In 2016, I moved 400 miles away from home to Nashville, Tennessee, to spend four years of my life in college.
Four years of walking from class to class, sitting at a variety of desks in a variety of classrooms, all with bright lights fixed into the ceiling, beaming down upon me so brightly that I would find myself squinting at the white notebook paper in front of me the same way I might squint at the snow on a sunny December afternoon. Four years of living in dormitories, shitting apartments, spare bedrooms, and my car.
Four years of many nights which should have been spent in slumber, but were spent instead illuminated by the soft blue light of my laptop as I finished another assignment that would be due when morning came again. Four years of juggling all that’s due next along with all that was due the week prior, which I had not yet completed, my excuse usually being that I was too depressed, which was sometimes true. Other times, I fell behind simply because I had replaced my fear of failure with pure apathy -- a useful coping mechanism, although it has its downsides.
Four years of driving two blocks down from campus to a parking garage to discreetly smoke a cigarette or five. I would often drive there between classes or in the middle of the night to serve as a break between whatever I was studying or writing, and occasionally I found myself sitting there as the sun rose, enjoying the nicotine and caffeine racing side by side through my veins, wondering whether I should go to class or take a six hour nap.
Four years of what must have added up to months of time spent hitting a tiny white ball toward a small hole in the ground, hundreds of yards awahy (I was a college golfer).
Four years of making new friends and sharing intimate moments with people whom, if I saw them in the grocery store now, I would hesitate to wave to and may even attempt a sly escape into a different aisle. Four years of slipping in and out of loneliness. Four years telling myself it would all be worth it.

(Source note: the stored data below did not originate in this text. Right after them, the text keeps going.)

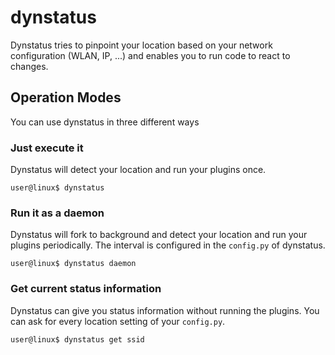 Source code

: # dynstatus
Dynstatus tries to pinpoint your location based on your network configuration (WLAN, IP, ...) and enables you to run code to react to changes.

## Operation Modes
You can use dynstatus in three different ways

### Just execute it
Dynstatus will detect your location and run your plugins once.  
```
user@linux$ dynstatus
```
### Run it as a daemon
Dynstatus will fork to background and detect your location and run your plugins periodically. The interval is configured in the ```config.py``` of dynstatus.
```
user@linux$ dynstatus daemon
```

### Get current status information
Dynstatus can give you status information without running the plugins. You can ask for every location setting of your ```config.py```.
```
user@linux$ dynstatus get ssid
```
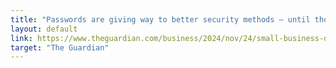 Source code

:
 ```yaml
---
title: "Passwords are giving way to better security methods – until those are hacked too, that is"
layout: default
link: https://www.theguardian.com/business/2024/nov/24/small-business-data-security-methods
target: "The Guardian"
---
```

I continued telling myself that I saw the light at the end of the tunnel, but now that I stand at the mouth of the cave, I find myself under a night sky with no sign of dawn and no visible horizon.

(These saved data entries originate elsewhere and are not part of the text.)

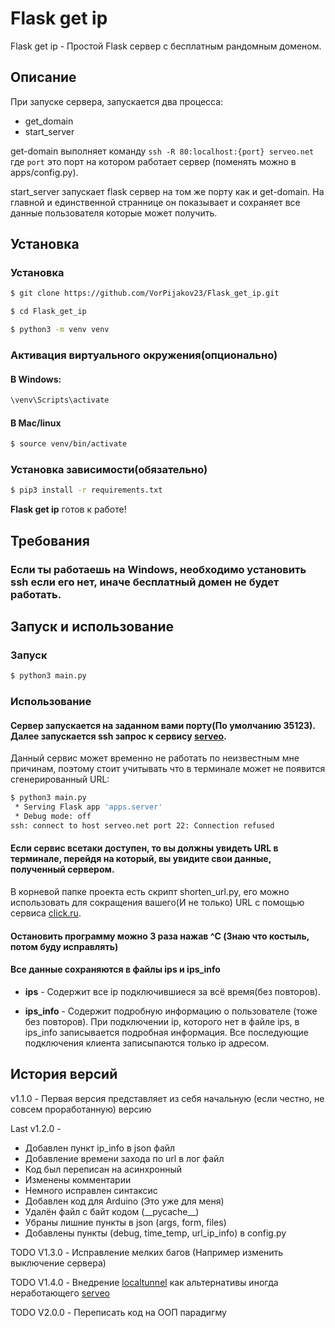 # Flask get ip

Flask get ip - Простой Flask сервер с бесплатным рандомным доменом.


## Описание

При запуске сервера, запускается два процесса:
- get_domain
- start_server

get-domain выполняет команду `ssh -R 80:localhost:{port} serveo.net` где `port` это порт на котором работает сервер (поменять можно в apps/config.py).

start_server запускает flask сервер на том же порту как и get-domain. На главной и единственной страннице он показывает и сохраняет все данные пользователя которые может получить.

## Установка

### Установка

```bash
$ git clone https://github.com/VorPijakov23/Flask_get_ip.git

$ cd Flask_get_ip

$ python3 -m venv venv
```

### Активация виртуального окружения(опционально)
#### В Windows:
``` bash
\venv\Scripts\activate
```
#### В Mac/linux
```bash
$ source venv/bin/activate
```

### Установка зависимости(обязательно)

```bash
$ pip3 install -r requirements.txt
```

**Flask get ip** готов к работе!

## Требования

### Если ты работаешь на Windows, необходимо установить ssh если его нет, иначе бесплатный домен не будет работать.


## Запуск и использование
### Запуск
```bash
$ python3 main.py
```
### Использование
#### Сервер запускается на заданном вами порту(По умолчанию 35123). Далее запускается ssh запрос к сервису [serveo](https://serveo.net/).
Данный сервис может временно не работать по неизвестным мне причинам, поэтому стоит учитывать что в терминале может не появится сгенерированный URL:
```bash
$ python3 main.py
 * Serving Flask app 'apps.server'
 * Debug mode: off
ssh: connect to host serveo.net port 22: Connection refused
```
#### Если сервис всетаки доступен, то вы должны увидеть URL в терминале, перейдя на который, вы увидите свои данные, полученный сервером.
В корневой папке проекта есть скрипт shorten_url.py, его можно использовать для сокращения вашего(И не только) URL с помощью сервиса [click.ru](https://clck.ru/).

#### Остановить программу можно 3 раза нажав ^C (Знаю что костыль, потом буду исправлять)


#### Все данные сохраняются в файлы ips и ips_info

- **ips** - Cодержит все ip подключившиеся за всё время(без повторов).

- **ips_info** - Cодержит подробную информацию о пользователе (тоже без повторов). При подключении ip, которого нет в файле ips, в ips_info записывается подробная информация. Все последующие подключения клиента записыпаются только ip адресом.


## История версий

v1.1.0 - Первая версия представляет из себя начальную (если честно, не совсем проработанную) версию

Last v1.2.0 - 
 + Добавлен пункт ip_info в json файл
 + Добавление времени захода по url в лог файл
 + Код был переписан на асинхронный
 + Изменены комментарии
 + Немного исправлен синтаксис
 + Добавлен код для Arduino (Это уже для меня)
 + Удалён файл с байт кодом (\_\_pycache__)
 + Убраны лишние пункты в json (args, form, files)
 + Добавлены пункты (debug, time_temp, url_ip_info) в config.py

TODO V1.3.0 - Исправление мелких багов (Например изменить выключение сервера)

TODO V1.4.0 - Внедрение [localtunnel](https://github.com/localtunnel/localtunnel) как альтернативы иногда неработающего [serveo](https://serveo.net/)

TODO V2.0.0 - Переписать код на ООП парадигму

I watched my name scroll from the bottom of my laptop screen. . .
Sydney Joy Willis
. . . until it disappeared at the top of the screen. Nash (my bf) and I cheered for a moment, alone on our living room couch. Nash’s dog, Ernie, tilted his head in response to our cheering, unable to comprehend the virtual graduation he was attending. It wasn't what I had anticipated my graduation would be like in my moments of fantasization over the past years.
What does this mean though? Should I really pretend that my final months in school had any level of normalcy to them? If my graduation was a strange one, is it an omen that my life ahead will be strange as well?

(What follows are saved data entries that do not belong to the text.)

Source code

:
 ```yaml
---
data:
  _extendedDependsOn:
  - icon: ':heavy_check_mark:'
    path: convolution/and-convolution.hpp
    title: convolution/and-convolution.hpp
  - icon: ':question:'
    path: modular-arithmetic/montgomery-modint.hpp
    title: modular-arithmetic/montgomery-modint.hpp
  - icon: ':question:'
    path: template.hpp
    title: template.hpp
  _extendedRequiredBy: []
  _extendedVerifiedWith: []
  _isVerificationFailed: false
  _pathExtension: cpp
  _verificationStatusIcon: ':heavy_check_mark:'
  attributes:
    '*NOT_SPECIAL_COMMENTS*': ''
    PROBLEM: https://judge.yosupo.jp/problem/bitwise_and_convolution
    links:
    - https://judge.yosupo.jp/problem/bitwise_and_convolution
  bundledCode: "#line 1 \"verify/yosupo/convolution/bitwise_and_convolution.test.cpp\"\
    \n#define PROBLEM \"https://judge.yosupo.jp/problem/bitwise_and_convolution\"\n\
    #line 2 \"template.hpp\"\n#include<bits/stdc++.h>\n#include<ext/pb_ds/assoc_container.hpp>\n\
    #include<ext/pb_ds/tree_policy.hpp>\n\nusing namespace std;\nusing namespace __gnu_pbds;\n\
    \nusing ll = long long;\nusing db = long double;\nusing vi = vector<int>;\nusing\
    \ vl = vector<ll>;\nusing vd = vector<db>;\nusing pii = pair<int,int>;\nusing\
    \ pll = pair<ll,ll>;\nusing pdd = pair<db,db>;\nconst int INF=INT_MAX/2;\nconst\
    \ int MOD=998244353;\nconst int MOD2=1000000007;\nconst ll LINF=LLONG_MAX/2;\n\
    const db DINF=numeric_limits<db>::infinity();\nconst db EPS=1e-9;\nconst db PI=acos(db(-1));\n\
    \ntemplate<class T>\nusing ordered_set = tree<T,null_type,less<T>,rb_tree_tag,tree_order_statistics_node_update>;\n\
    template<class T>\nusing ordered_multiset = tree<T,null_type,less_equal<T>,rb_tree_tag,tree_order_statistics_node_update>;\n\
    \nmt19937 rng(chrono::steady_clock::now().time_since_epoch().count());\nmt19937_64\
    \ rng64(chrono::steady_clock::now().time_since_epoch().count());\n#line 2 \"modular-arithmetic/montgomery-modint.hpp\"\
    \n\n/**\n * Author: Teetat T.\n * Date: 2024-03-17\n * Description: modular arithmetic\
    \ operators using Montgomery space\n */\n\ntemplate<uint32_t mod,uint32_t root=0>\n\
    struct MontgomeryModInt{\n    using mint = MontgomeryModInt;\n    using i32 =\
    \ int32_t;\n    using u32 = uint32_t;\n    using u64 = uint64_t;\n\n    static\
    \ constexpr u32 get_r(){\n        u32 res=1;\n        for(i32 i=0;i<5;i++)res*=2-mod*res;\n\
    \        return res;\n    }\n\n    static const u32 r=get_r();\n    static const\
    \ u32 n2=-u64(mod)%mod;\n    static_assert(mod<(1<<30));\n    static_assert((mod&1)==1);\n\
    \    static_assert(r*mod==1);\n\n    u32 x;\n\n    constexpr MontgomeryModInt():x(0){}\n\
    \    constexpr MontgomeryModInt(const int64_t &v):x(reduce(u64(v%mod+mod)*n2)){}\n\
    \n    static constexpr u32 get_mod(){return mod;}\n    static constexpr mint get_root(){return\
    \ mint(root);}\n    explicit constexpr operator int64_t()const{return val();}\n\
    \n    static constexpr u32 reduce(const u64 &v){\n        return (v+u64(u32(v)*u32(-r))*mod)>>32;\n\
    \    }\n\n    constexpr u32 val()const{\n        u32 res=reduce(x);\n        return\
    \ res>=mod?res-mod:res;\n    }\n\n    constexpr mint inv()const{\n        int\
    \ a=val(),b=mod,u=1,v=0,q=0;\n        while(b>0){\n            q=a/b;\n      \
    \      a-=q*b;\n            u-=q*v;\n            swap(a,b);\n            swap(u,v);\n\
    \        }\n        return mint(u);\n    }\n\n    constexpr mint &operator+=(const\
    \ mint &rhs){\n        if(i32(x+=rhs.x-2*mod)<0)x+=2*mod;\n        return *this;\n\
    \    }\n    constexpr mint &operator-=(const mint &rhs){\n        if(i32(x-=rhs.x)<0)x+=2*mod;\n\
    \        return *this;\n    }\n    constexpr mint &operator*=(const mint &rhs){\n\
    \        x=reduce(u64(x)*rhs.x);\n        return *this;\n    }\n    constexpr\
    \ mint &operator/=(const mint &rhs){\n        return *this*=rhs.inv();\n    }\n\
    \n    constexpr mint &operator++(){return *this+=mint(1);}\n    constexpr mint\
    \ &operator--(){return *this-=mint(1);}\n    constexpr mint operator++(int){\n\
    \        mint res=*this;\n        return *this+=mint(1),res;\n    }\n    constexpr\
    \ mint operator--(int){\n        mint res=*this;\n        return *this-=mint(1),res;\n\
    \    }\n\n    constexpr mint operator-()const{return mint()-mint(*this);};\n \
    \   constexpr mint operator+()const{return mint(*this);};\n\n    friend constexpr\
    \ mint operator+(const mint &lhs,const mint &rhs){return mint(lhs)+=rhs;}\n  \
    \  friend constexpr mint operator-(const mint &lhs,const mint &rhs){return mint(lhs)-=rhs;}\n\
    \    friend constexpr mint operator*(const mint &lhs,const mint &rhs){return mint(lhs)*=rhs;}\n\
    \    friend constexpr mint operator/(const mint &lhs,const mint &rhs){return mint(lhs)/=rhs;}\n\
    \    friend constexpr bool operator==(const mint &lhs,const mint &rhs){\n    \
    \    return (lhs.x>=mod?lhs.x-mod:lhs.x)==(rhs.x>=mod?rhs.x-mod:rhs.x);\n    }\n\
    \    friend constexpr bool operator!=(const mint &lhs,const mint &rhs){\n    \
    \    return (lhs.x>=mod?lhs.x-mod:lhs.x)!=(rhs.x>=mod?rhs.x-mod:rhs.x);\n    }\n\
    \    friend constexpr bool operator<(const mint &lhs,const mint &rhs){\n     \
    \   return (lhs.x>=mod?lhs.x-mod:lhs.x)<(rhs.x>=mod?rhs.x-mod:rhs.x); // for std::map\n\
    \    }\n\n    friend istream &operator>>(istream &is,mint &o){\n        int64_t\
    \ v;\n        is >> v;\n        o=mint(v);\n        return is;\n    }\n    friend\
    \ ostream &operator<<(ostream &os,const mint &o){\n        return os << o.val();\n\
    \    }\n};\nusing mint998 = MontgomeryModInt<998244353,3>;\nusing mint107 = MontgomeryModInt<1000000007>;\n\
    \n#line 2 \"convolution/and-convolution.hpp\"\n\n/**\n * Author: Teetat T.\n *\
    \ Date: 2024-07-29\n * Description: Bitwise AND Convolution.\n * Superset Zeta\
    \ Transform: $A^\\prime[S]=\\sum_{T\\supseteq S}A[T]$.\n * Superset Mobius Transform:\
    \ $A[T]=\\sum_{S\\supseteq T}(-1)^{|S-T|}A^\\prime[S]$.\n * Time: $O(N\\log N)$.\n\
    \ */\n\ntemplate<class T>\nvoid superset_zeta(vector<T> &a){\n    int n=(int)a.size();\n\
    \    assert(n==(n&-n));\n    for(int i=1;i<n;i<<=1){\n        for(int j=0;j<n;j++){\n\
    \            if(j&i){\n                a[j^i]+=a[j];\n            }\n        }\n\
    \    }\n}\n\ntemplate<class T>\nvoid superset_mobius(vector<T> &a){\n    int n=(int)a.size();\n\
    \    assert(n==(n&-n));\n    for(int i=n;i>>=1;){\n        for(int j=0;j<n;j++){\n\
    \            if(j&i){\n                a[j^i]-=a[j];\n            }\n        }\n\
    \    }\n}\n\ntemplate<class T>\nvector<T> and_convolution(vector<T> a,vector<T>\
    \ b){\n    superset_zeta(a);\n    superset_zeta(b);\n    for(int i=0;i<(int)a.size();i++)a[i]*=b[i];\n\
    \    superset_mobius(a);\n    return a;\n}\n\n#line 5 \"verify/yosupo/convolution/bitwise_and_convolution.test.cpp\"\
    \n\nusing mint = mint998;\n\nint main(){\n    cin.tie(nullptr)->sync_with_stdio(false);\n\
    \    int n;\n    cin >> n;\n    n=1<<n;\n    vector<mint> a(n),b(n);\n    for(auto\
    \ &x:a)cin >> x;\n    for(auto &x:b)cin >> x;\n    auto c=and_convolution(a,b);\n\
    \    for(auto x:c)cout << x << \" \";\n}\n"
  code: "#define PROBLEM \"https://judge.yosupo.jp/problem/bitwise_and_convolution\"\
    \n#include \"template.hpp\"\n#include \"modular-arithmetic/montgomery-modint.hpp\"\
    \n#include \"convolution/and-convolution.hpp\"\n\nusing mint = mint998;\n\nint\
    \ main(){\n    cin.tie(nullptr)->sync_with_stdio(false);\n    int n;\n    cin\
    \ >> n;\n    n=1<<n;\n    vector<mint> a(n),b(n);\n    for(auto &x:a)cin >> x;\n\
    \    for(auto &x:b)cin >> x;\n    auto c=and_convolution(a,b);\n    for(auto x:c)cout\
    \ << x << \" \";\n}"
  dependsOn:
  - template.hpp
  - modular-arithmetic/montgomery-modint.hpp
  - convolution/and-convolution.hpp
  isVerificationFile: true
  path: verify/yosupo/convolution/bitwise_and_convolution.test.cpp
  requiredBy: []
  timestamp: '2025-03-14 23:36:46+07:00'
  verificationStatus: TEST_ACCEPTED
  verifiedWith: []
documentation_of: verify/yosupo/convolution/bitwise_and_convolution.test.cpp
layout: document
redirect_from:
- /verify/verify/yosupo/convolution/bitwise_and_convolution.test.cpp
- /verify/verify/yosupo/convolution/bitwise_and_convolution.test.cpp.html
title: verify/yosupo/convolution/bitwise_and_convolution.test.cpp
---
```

I’ve decided to make this choas a sign that I must recognize rather than an omen I have no control over. It’s a sign that all of our priorities must be re-thought and reconsidered. School has tied me up pretty tighly for these past few years, but now that I have been set free of the burden of a backback, I can do whatever my heart desires (within reason, of course).
It’s also a sign that things will continue to change for both better and worse, and that we can choose to be either spectators or players. The world needs unique minds at a time like this -- people who aren’t afraid to take the road less traveled and are willing to try to make a true difference in the world.
My message is this: if you, like me, are at a crossroad right now, I hope you consider making the leap into something that might not promise stability and comfort, but will make a change in the world. Take this time to let go of your fears and think about what really makes you happy. Take this time to think about what you will do to make the world a better place.